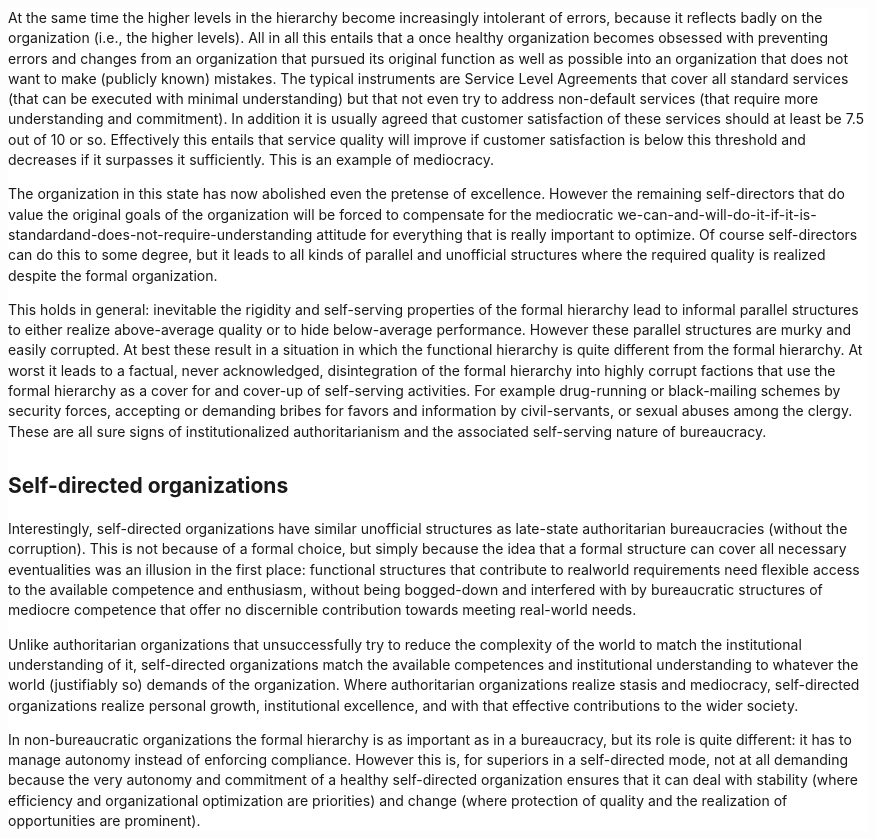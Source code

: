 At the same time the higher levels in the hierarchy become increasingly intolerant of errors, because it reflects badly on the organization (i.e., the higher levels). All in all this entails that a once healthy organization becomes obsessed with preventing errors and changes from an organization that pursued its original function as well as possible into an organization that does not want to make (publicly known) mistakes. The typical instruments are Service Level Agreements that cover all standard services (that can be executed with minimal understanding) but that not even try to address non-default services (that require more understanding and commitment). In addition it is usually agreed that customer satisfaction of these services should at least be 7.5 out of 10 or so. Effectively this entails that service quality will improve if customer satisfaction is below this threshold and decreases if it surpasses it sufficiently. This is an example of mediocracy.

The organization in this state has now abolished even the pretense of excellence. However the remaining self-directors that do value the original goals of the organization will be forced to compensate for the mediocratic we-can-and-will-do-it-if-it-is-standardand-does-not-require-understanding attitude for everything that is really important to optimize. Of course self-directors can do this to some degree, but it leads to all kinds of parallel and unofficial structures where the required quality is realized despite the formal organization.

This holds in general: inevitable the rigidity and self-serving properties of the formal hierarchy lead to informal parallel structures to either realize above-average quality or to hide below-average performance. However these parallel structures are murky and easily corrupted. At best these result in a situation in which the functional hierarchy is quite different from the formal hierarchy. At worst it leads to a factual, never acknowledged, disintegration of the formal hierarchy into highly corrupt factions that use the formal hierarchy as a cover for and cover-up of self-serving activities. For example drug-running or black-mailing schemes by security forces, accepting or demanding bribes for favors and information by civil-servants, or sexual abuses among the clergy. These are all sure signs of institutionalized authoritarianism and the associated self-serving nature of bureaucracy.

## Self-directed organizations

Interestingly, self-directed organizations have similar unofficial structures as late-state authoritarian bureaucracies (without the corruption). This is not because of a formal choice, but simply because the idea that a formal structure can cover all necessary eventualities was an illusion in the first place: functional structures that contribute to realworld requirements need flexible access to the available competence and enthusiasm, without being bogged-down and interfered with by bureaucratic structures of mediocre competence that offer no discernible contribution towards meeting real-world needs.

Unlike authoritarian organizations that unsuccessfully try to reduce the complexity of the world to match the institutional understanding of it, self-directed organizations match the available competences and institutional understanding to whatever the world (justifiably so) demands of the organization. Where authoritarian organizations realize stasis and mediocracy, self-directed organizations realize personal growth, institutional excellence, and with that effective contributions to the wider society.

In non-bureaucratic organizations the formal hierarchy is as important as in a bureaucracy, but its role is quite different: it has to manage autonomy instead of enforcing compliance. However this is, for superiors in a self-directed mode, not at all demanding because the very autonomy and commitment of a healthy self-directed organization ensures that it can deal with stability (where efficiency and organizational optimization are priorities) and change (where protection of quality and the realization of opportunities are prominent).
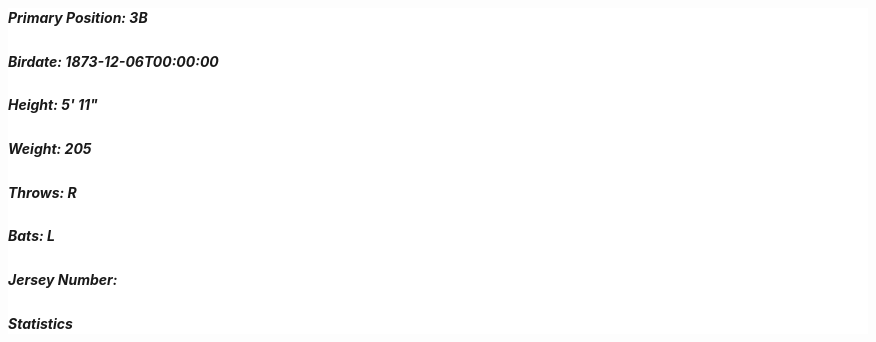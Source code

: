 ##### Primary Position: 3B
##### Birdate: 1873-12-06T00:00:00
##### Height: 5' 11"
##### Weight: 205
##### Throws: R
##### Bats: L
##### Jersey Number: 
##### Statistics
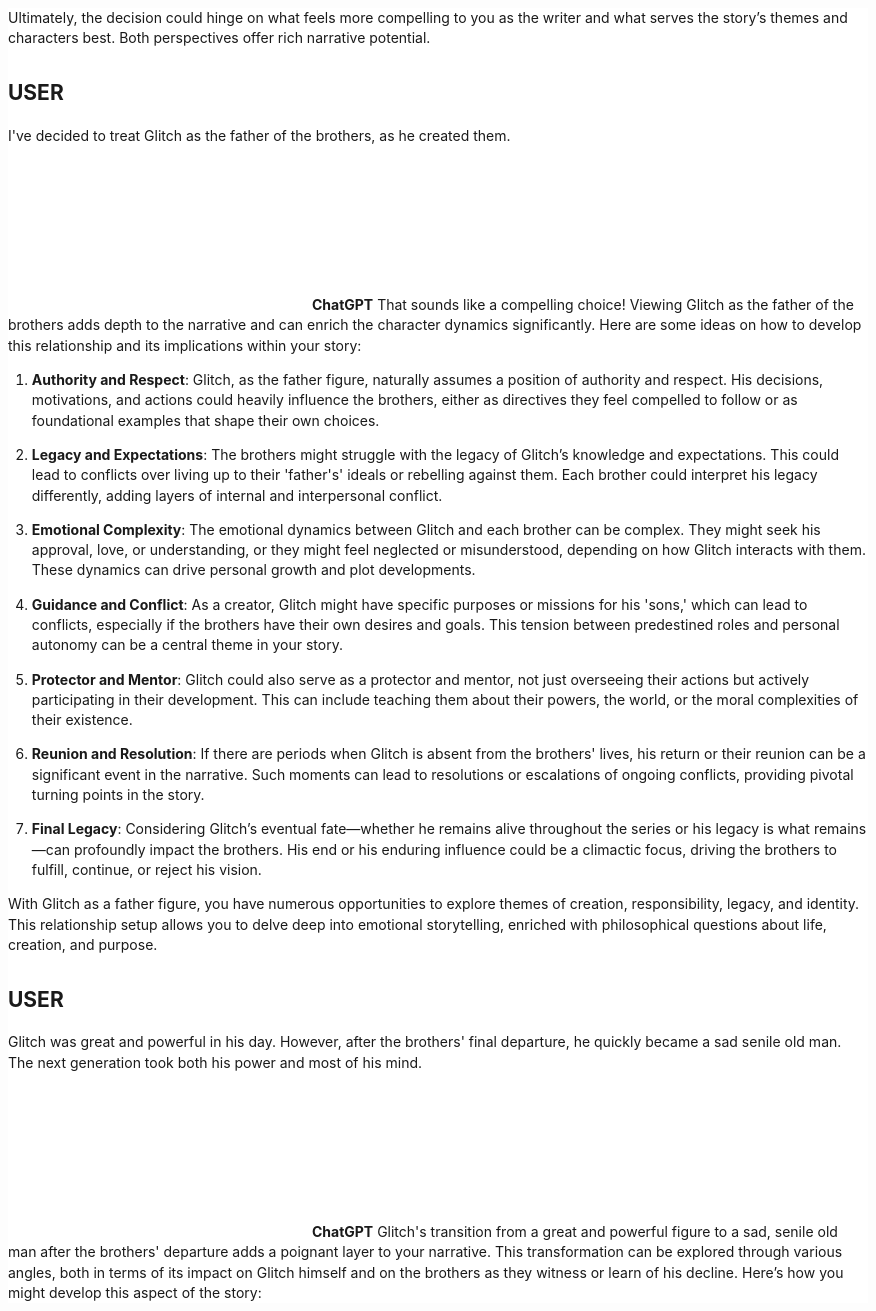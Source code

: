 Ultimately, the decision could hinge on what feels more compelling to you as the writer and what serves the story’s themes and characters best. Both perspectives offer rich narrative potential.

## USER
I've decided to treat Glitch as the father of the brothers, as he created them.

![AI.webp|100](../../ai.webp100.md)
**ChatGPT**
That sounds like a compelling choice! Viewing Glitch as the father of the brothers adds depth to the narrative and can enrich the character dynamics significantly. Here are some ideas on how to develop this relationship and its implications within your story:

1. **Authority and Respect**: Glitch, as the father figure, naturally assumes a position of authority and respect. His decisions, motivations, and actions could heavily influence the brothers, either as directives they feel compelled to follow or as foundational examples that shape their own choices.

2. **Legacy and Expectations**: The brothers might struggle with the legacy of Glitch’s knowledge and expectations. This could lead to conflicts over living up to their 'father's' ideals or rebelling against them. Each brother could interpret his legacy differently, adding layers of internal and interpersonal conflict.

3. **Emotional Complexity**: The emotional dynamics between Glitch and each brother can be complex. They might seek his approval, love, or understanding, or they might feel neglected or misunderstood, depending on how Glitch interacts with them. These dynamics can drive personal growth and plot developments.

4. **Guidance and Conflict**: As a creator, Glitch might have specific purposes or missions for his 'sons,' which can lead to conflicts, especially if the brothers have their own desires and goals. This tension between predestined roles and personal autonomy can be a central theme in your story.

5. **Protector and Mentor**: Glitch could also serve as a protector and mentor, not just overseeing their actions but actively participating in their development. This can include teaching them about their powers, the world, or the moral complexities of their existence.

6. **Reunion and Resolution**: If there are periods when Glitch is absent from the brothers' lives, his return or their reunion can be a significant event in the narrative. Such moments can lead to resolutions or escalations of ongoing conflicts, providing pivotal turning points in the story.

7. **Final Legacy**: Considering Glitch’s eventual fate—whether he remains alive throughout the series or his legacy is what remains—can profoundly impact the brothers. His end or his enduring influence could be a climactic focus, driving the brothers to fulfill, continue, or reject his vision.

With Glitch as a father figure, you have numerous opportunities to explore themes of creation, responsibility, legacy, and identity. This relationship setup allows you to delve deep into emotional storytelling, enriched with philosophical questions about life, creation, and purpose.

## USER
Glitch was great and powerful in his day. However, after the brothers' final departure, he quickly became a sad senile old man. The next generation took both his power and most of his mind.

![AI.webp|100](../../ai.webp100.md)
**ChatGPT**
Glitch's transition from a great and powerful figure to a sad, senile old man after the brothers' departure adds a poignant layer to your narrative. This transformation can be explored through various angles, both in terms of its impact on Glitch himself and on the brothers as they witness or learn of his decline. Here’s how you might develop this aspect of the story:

...

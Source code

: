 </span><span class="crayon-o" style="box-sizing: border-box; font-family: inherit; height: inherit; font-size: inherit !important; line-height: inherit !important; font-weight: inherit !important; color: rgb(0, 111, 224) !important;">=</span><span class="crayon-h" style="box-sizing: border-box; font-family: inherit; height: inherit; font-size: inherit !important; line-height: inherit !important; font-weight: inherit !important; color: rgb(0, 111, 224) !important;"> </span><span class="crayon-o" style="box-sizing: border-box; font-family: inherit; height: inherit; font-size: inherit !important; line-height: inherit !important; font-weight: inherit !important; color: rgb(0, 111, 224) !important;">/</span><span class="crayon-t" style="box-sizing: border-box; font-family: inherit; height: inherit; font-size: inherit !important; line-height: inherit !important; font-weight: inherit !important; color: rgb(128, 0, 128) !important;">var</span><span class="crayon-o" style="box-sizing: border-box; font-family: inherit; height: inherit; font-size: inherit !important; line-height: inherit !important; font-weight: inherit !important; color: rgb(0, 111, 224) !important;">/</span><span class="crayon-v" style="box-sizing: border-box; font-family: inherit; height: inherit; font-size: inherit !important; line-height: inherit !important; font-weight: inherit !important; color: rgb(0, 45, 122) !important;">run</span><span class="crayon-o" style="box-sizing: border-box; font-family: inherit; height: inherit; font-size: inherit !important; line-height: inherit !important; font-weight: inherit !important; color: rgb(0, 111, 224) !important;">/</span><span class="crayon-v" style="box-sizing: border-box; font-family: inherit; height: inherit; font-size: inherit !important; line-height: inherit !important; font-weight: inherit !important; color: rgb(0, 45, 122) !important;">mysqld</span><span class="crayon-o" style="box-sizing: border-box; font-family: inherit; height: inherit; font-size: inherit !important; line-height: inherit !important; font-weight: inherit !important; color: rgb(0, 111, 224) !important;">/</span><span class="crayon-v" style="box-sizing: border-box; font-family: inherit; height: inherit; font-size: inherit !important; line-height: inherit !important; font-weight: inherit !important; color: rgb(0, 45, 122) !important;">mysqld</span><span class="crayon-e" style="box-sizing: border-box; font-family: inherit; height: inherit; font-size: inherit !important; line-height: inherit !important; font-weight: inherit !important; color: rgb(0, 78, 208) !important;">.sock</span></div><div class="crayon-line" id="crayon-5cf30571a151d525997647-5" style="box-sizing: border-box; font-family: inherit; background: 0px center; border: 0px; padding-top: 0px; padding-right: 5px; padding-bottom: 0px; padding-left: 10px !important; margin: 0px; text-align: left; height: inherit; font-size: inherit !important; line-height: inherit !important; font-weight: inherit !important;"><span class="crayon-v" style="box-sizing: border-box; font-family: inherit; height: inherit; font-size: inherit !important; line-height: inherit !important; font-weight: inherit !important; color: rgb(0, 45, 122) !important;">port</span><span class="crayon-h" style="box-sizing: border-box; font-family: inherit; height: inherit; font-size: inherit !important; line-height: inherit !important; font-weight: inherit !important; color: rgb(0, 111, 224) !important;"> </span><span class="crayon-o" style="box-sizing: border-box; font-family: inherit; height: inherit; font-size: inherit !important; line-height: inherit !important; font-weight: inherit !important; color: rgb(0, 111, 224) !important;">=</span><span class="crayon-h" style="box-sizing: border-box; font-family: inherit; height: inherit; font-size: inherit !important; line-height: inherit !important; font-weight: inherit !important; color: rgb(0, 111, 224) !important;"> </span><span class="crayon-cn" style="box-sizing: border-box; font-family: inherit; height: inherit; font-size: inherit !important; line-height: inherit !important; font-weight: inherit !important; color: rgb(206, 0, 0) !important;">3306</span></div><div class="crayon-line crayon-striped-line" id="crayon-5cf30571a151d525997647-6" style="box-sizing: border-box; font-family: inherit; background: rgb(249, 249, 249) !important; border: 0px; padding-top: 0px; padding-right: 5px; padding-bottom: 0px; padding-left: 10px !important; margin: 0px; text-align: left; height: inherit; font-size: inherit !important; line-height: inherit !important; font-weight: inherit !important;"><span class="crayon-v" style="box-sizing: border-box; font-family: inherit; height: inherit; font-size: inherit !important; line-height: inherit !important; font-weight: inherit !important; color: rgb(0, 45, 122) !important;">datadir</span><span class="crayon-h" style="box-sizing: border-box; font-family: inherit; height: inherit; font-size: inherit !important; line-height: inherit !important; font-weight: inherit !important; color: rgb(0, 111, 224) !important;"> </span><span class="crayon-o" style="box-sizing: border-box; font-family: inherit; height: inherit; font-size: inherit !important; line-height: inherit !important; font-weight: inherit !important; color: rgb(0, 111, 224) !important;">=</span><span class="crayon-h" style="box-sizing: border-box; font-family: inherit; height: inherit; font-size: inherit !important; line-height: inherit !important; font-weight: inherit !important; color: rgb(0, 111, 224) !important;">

# EXERCISE DETAILS
Please show every line of the material that contains the string "themes".

# SOLUTION TO THE PROBLEM
: Ultimately, the decision could hinge on what feels more compelling to you as the writer and what serves the story’s themes and characters best. Both perspectives offer rich narrative potential.
With Glitch as a father figure, you have numerous opportunities to explore themes of creation, responsibility, legacy, and identity. This relationship setup allows you to delve deep into emotional storytelling, enriched with philosophical questions about life, creation, and purpose.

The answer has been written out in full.